Bush says n-deal would not help India make bombs

October 22nd, 2008 - 10:19 am ICT by IANS  

Washington, Oct 22 (IANS) The India-US civil nuclear deal has taken another step towards implementation with President George W. Bush certifying to the Congress that it would not in any way help India to make or acquire nuclear weapons.In the first set of certifications required under the US law approving the historic agreement, Bush said Tuesday it was consistent with the obligation of the United States under the Treaty on the Non-Proliferation of Nuclear Weapons (NPT).

The president also declared that it is Washington’s policy to work with the 45-nation Nuclear Suppliers Group to further restrict the transfers of equipment and technology related to the enrichment of uranium and reprocessing of spent nuclear fuel.

Bush conveyed the two certifications under a Presidential Determination made Oct 20 in a memorandum to the Secretary of State, Condoleezza Rice.

He also notified the Congress about his determination in separate letters to the Speaker of the House, the President of the Senate, the Chairmen of the House Foreign Affairs Committee and the Senate Foreign Relations Committee as also the top Republican members on the two panels.

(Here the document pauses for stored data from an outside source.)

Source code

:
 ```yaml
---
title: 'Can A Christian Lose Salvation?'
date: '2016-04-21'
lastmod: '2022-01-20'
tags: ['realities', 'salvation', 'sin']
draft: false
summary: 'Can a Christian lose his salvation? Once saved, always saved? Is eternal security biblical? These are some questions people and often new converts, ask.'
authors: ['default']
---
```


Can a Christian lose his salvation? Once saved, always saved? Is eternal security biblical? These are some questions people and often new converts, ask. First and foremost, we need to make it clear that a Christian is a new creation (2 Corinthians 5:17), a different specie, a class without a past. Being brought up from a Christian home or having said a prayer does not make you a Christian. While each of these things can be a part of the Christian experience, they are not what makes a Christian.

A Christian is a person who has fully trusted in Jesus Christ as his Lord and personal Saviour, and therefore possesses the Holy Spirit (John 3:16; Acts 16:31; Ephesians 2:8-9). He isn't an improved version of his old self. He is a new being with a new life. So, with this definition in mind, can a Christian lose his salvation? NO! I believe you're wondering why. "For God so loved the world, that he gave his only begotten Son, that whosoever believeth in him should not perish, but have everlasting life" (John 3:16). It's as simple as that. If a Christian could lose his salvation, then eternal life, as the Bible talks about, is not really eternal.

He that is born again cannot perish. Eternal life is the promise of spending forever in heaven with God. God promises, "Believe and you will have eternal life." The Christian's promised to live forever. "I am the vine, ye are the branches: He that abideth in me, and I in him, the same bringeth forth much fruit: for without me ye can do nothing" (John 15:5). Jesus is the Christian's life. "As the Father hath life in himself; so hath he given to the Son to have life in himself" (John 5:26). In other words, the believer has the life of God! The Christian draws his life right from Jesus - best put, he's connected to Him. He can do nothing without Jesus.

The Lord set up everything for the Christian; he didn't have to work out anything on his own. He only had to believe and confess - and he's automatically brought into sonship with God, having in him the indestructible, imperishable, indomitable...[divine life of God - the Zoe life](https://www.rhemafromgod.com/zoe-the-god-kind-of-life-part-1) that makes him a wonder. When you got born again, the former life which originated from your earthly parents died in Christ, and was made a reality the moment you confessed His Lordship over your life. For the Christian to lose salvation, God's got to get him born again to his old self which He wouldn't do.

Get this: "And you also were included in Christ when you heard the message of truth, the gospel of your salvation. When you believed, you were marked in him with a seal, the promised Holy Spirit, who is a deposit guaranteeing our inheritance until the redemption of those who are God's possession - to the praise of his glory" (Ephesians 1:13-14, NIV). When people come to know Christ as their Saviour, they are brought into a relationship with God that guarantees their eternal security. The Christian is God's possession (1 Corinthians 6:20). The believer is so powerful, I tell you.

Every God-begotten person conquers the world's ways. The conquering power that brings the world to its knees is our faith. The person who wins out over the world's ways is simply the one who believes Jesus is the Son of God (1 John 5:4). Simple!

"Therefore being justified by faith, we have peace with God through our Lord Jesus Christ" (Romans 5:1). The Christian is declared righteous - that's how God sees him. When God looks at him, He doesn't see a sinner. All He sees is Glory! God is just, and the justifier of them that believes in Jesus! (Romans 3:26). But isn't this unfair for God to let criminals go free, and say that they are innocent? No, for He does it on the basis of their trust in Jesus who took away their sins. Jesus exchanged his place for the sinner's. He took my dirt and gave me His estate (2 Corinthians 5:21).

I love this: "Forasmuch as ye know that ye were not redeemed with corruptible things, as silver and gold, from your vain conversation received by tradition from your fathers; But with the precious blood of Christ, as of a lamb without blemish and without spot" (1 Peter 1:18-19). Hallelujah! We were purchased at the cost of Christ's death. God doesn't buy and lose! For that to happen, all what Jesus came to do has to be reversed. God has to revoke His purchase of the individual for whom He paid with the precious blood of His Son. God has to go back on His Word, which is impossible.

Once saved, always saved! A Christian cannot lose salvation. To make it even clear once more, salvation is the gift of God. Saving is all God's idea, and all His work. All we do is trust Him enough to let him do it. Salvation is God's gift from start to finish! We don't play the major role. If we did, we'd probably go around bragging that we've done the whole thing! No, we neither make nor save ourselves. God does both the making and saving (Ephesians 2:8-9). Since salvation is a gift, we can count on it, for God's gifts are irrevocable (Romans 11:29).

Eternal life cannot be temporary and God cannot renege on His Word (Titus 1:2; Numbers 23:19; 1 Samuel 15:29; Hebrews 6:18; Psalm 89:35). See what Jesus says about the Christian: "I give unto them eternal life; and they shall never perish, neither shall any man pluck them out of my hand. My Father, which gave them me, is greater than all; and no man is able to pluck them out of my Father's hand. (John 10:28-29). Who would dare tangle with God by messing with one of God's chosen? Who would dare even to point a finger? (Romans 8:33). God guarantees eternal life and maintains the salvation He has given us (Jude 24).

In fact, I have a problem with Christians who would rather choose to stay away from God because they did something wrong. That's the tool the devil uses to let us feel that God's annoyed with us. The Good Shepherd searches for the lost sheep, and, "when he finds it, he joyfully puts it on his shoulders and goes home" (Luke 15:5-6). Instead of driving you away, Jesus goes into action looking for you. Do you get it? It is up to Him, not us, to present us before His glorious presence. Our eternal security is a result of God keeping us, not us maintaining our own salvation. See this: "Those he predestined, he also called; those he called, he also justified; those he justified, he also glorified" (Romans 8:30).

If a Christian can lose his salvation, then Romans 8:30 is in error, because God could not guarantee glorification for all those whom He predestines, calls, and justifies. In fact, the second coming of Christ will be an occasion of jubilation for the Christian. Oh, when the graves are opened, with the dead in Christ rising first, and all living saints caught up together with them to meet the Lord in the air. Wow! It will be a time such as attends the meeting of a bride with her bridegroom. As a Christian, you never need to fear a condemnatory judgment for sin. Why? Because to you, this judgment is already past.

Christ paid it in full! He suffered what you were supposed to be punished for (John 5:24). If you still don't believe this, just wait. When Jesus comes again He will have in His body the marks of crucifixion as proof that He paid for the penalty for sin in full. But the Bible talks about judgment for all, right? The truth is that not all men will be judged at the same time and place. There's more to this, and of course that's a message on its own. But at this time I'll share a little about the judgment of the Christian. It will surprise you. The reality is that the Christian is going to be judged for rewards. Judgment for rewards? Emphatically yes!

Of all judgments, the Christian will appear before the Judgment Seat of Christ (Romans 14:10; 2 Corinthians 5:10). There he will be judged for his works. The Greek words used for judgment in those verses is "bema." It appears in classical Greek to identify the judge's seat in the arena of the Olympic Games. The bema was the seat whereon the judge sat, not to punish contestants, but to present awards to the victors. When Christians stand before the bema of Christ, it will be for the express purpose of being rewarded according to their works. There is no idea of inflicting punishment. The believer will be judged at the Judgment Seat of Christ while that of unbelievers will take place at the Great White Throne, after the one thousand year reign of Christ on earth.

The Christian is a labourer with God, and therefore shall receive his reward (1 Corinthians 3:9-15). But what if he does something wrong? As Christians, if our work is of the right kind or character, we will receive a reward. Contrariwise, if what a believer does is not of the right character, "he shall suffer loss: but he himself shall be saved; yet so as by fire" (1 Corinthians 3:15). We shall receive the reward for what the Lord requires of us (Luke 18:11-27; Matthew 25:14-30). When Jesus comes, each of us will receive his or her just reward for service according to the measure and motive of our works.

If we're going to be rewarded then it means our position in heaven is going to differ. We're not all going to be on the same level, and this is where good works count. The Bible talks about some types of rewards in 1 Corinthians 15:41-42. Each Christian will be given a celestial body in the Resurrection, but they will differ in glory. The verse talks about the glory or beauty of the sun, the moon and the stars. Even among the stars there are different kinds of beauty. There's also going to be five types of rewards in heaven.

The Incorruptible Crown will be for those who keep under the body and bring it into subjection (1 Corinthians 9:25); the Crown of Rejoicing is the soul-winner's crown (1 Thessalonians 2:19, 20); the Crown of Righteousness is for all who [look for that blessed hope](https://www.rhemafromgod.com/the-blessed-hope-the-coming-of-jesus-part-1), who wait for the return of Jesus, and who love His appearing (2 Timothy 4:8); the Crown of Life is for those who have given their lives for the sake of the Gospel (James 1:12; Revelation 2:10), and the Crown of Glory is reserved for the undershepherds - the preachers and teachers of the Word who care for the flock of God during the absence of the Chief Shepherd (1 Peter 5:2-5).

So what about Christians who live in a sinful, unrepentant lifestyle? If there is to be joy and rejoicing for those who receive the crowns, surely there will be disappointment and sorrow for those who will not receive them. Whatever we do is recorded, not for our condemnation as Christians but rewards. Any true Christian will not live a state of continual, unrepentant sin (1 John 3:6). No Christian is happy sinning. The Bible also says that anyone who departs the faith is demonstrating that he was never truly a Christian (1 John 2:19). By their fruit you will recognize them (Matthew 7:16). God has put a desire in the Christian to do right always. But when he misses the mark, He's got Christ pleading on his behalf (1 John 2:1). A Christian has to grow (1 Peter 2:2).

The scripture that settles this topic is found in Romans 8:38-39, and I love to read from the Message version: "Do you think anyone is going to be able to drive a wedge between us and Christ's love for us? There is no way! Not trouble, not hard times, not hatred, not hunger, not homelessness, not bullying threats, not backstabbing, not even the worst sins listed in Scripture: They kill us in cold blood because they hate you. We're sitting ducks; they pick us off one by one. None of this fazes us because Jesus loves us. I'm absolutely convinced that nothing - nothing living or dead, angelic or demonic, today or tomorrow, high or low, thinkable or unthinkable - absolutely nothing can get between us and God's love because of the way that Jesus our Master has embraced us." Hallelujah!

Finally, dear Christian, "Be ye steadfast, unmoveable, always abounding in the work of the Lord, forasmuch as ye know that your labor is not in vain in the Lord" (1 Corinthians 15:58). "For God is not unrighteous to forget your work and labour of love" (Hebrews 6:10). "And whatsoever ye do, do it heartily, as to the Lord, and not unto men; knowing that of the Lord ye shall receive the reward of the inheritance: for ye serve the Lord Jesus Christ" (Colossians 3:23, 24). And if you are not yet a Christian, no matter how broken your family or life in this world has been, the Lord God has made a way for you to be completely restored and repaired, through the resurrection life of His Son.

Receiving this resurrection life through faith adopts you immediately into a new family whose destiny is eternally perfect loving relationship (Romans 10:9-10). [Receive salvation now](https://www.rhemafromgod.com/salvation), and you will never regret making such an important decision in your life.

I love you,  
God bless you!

Bush has to make another set of certifications before the implementing 123 agreement comes into force with an exchange of diplomatic notes and the two countries can resume nuclear trade banned since India’s first “peaceful nuclear explosion” in May 1974.

Eyeing a $150 billion business opportunity, the US is planning to send a nuclear trade mission to India in December led by the US India Business Council, representing 280 of the largest US companies investing in India.

Under Sec 104 of the approval law, US Nuclear Regulatory Commission can issue licences for transfers of nuclear material and equipment only after the president determines and certifies to Congress that:

(1) the Agreement Between the Government of India and the International Atomic Energy Agency for the Application of Safeguards to Civilian Nuclear Facilities, as approved by the Board of Governors of the International Atomic Energy Agency on August 1, 2008 (the ‘Safeguards Agreement’), has entered into force; and

(2) the Government of India has filed a declaration of facilities pursuant to paragraph 13 of the Safeguards Agreement that is not materially inconsistent with the facilities and schedule described in paragraph 14 of the separation plan presented in the national parliament of India on May 11, 2006, taking into account the later initiation of safeguards than was anticipated in the separation plan.

In his memorandum to Rice asking her to publish his determination in the Federal Register, Bush said: “Pursuant to section 102(c) and section 204(a) of the United States-India Nuclear Cooperation Approval and Non-proliferation Enhancement Act, I hereby certify that:

1. Entry into force and implementation of the United States-India Agreement for Cooperation on Peaceful Uses of Nuclear Energy pursuant to its terms is consistent with the obligation of the United States under the Treaty on the Non-Proliferation of Nuclear Weapons not in any way to assist, encourage, or induce India to manufacture or otherwise acquire nuclear weapons or other nuclear explosive devices; and

2. It is the policy of the United States to work with members of the Nuclear Suppliers Group, individually and collectively, to agree to further restrict the transfers of equipment and technology related to the enrichment of uranium and reprocessing of spent nuclear fuel.

Bush’s letter to various Congressional functionaries read: “I am pleased to transmit to the Congress the certifications required under section 102(c) and section 204(a) of the “United States-India Nuclear Cooperation Approval and Non-proliferation Enhancement Act” (Public Law 110-369), and a Memorandum of Justification regarding those certifications.”